- Opening Delimiter -
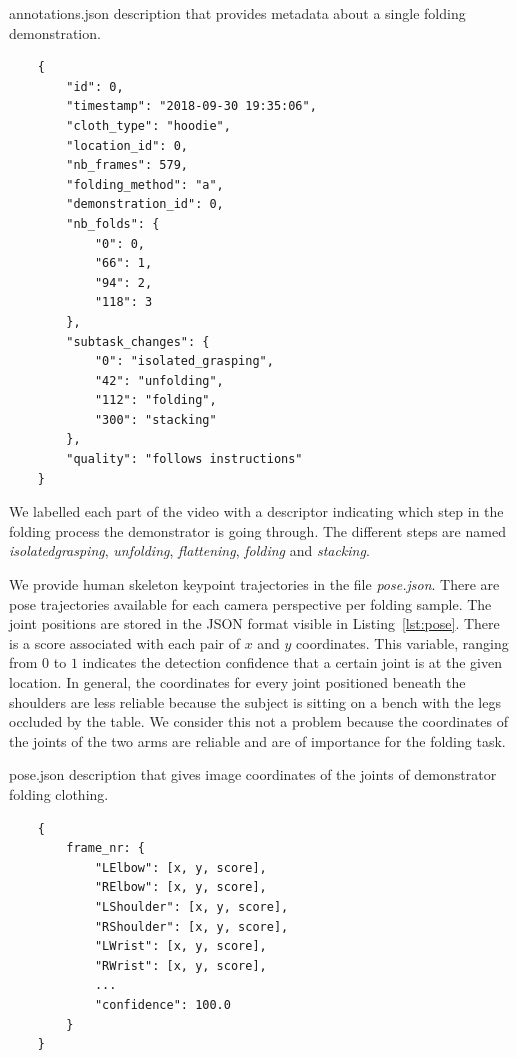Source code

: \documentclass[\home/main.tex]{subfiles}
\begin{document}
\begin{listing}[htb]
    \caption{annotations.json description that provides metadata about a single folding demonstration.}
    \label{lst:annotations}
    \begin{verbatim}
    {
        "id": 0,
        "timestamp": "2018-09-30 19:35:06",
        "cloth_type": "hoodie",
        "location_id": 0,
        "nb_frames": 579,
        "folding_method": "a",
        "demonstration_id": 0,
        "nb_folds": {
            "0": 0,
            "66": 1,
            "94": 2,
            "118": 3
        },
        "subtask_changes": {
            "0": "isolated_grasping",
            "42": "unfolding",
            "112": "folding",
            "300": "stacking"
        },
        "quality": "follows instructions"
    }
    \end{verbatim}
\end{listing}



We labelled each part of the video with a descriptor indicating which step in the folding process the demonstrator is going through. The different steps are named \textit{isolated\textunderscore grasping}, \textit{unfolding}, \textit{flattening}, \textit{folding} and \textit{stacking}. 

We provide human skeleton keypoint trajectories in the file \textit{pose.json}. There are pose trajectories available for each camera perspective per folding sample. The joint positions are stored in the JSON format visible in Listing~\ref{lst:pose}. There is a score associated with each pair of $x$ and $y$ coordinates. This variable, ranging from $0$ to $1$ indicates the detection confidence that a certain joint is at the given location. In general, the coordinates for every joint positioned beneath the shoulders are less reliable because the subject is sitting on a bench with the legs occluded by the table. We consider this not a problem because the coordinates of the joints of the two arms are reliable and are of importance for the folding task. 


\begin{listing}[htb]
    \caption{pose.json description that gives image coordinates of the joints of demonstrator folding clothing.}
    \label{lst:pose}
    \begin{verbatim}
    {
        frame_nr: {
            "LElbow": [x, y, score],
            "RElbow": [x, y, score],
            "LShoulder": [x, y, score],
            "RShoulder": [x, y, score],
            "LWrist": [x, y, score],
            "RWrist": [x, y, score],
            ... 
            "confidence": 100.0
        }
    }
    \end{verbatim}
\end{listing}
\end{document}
- Closing Delimiter -
* **GOAL OF THE EXERCISE**
Among the records, find all lines that include the string "annotations" and return them.

* **TASK SOLUTION**
    \caption{annotations.json description that provides metadata about a single folding demonstration.}
    \label{lst:annotations}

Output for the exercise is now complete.